**TASK DESCRIPTION**
Print all of the data exactly, but drop the pictures.

|---|

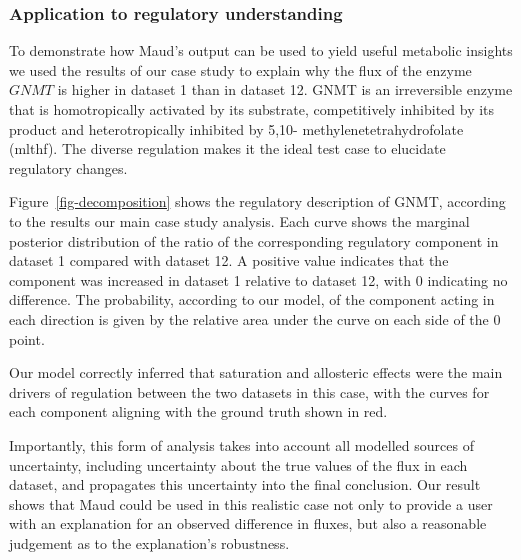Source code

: \documentclass[journal=asbcd6,manuscript=article,layout=traditional]{achemso}
\begin{document}
\hypertarget{application-to-regulatory-understanding}{%
\subsubsection{Application to regulatory
understanding}\label{application-to-regulatory-understanding}}

To demonstrate how Maud's output can be used to yield useful metabolic
insights we used the results of our case study to explain why the flux
of the enzyme \(GNMT\) is higher in dataset 1 than in dataset 12. GNMT
is an irreversible enzyme that is homotropically activated by its
substrate, competitively inhibited by its product and heterotropically
inhibited by 5,10- methylenetetrahydrofolate (mlthf). The diverse
regulation makes it the ideal test case to elucidate regulatory changes.

Figure~\ref{fig-decomposition} shows the regulatory description of GNMT,
according to the results our main case study analysis. Each curve shows
the marginal posterior distribution of the ratio of the corresponding
regulatory component in dataset 1 compared with dataset 12. A positive
value indicates that the component was increased in dataset 1 relative
to dataset 12, with 0 indicating no difference. The probability,
according to our model, of the component acting in each direction is
given by the relative area under the curve on each side of the 0 point.

Our model correctly inferred that saturation and allosteric effects were
the main drivers of regulation between the two datasets in this case,
with the curves for each component aligning with the ground truth shown
in red.

Importantly, this form of analysis takes into account all modelled
sources of uncertainty, including uncertainty about the true values of
the flux in each dataset, and propagates this uncertainty into the final
conclusion. Our result shows that Maud could be used in this realistic
case not only to provide a user with an explanation for an observed
difference in fluxes, but also a reasonable judgement as to the
explanation's robustness.
\end{document}
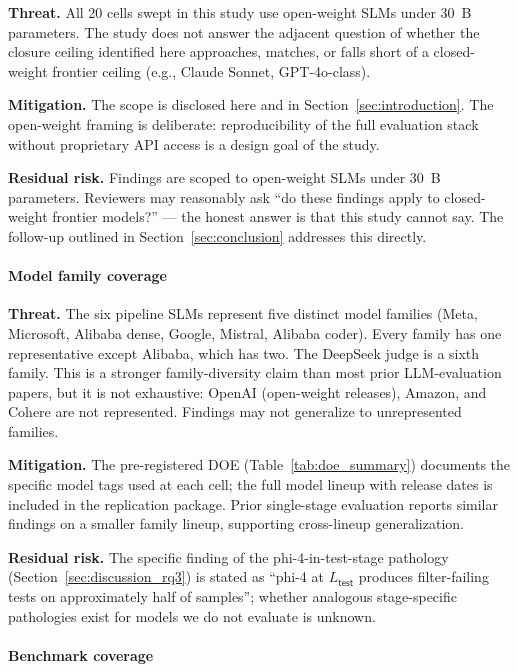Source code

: \textbf{Threat.} All 20 cells swept in this study use open-weight SLMs under 30~B parameters. The study does not answer the adjacent question of whether the closure ceiling identified here approaches, matches, or falls short of a closed-weight frontier ceiling (e.g., Claude Sonnet, GPT-4o-class).

\textbf{Mitigation.} The scope is disclosed here and in Section~\ref{sec:introduction}. The open-weight framing is deliberate: reproducibility of the full evaluation stack without proprietary API access is a design goal of the study.

\textbf{Residual risk.} Findings are scoped to open-weight SLMs under 30~B parameters. Reviewers may reasonably ask ``do these findings apply to closed-weight frontier models?'' --- the honest answer is that this study cannot say. The follow-up outlined in Section~\ref{sec:conclusion} addresses this directly.

\paragraph{Model family coverage}

\textbf{Threat.} The six pipeline SLMs represent five distinct model families (Meta, Microsoft, Alibaba dense, Google, Mistral, Alibaba coder). Every family has one representative except Alibaba, which has two. The DeepSeek judge is a sixth family. This is a stronger family-diversity claim than most prior LLM-evaluation papers, but it is not exhaustive: OpenAI (open-weight releases), Amazon, and Cohere are not represented. Findings may not generalize to unrepresented families.

\textbf{Mitigation.} The pre-registered DOE (Table~\ref{tab:doe_summary}) documents the specific model tags used at each cell; the full model lineup with release dates is included in the replication package. Prior single-stage evaluation reports similar findings on a smaller family lineup, supporting cross-lineup generalization.

\textbf{Residual risk.} The specific finding of the phi-4-in-test-stage pathology (Section~\ref{sec:discussion_rq3}) is stated as ``phi-4 at $L_{\textsf{test}}$ produces filter-failing tests on approximately half of samples''; whether analogous stage-specific pathologies exist for models we do not evaluate is unknown.

\paragraph{Benchmark coverage}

|---|

**EXERCISE OUTPUT**
Source code

: \documentclass[journal=asbcd6,manuscript=article,layout=traditional]{achemso}
\begin{document}
\hypertarget{application-to-regulatory-understanding}{%
\subsubsection{Application to regulatory
understanding}\label{application-to-regulatory-understanding}}

To demonstrate how Maud's output can be used to yield useful metabolic
insights we used the results of our case study to explain why the flux
of the enzyme \(GNMT\) is higher in dataset 1 than in dataset 12. GNMT
is an irreversible enzyme that is homotropically activated by its
substrate, competitively inhibited by its product and heterotropically
inhibited by 5,10- methylenetetrahydrofolate (mlthf). The diverse
regulation makes it the ideal test case to elucidate regulatory changes.

Figure~\ref{fig-decomposition} shows the regulatory description of GNMT,
according to the results our main case study analysis. Each curve shows
the marginal posterior distribution of the ratio of the corresponding
regulatory component in dataset 1 compared with dataset 12. A positive
value indicates that the component was increased in dataset 1 relative
to dataset 12, with 0 indicating no difference. The probability,
according to our model, of the component acting in each direction is
given by the relative area under the curve on each side of the 0 point.

Our model correctly inferred that saturation and allosteric effects were
the main drivers of regulation between the two datasets in this case,
with the curves for each component aligning with the ground truth shown
in red.

Importantly, this form of analysis takes into account all modelled
sources of uncertainty, including uncertainty about the true values of
the flux in each dataset, and propagates this uncertainty into the final
conclusion. Our result shows that Maud could be used in this realistic
case not only to provide a user with an explanation for an observed
difference in fluxes, but also a reasonable judgement as to the
explanation's robustness.
\end{document}
Source code

: \textbf{Threat.} All 20 cells swept in this study use open-weight SLMs under 30~B parameters. The study does not answer the adjacent question of whether the closure ceiling identified here approaches, matches, or falls short of a closed-weight frontier ceiling (e.g., Claude Sonnet, GPT-4o-class).

\textbf{Mitigation.} The scope is disclosed here and in Section~\ref{sec:introduction}. The open-weight framing is deliberate: reproducibility of the full evaluation stack without proprietary API access is a design goal of the study.

\textbf{Residual risk.} Findings are scoped to open-weight SLMs under 30~B parameters. Reviewers may reasonably ask ``do these findings apply to closed-weight frontier models?'' --- the honest answer is that this study cannot say. The follow-up outlined in Section~\ref{sec:conclusion} addresses this directly.

\paragraph{Model family coverage}

\textbf{Threat.} The six pipeline SLMs represent five distinct model families (Meta, Microsoft, Alibaba dense, Google, Mistral, Alibaba coder). Every family has one representative except Alibaba, which has two. The DeepSeek judge is a sixth family. This is a stronger family-diversity claim than most prior LLM-evaluation papers, but it is not exhaustive: OpenAI (open-weight releases), Amazon, and Cohere are not represented. Findings may not generalize to unrepresented families.

\textbf{Mitigation.} The pre-registered DOE (Table~\ref{tab:doe_summary}) documents the specific model tags used at each cell; the full model lineup with release dates is included in the replication package. Prior single-stage evaluation reports similar findings on a smaller family lineup, supporting cross-lineup generalization.

\textbf{Residual risk.} The specific finding of the phi-4-in-test-stage pathology (Section~\ref{sec:discussion_rq3}) is stated as ``phi-4 at $L_{\textsf{test}}$ produces filter-failing tests on approximately half of samples''; whether analogous stage-specific pathologies exist for models we do not evaluate is unknown.

\paragraph{Benchmark coverage}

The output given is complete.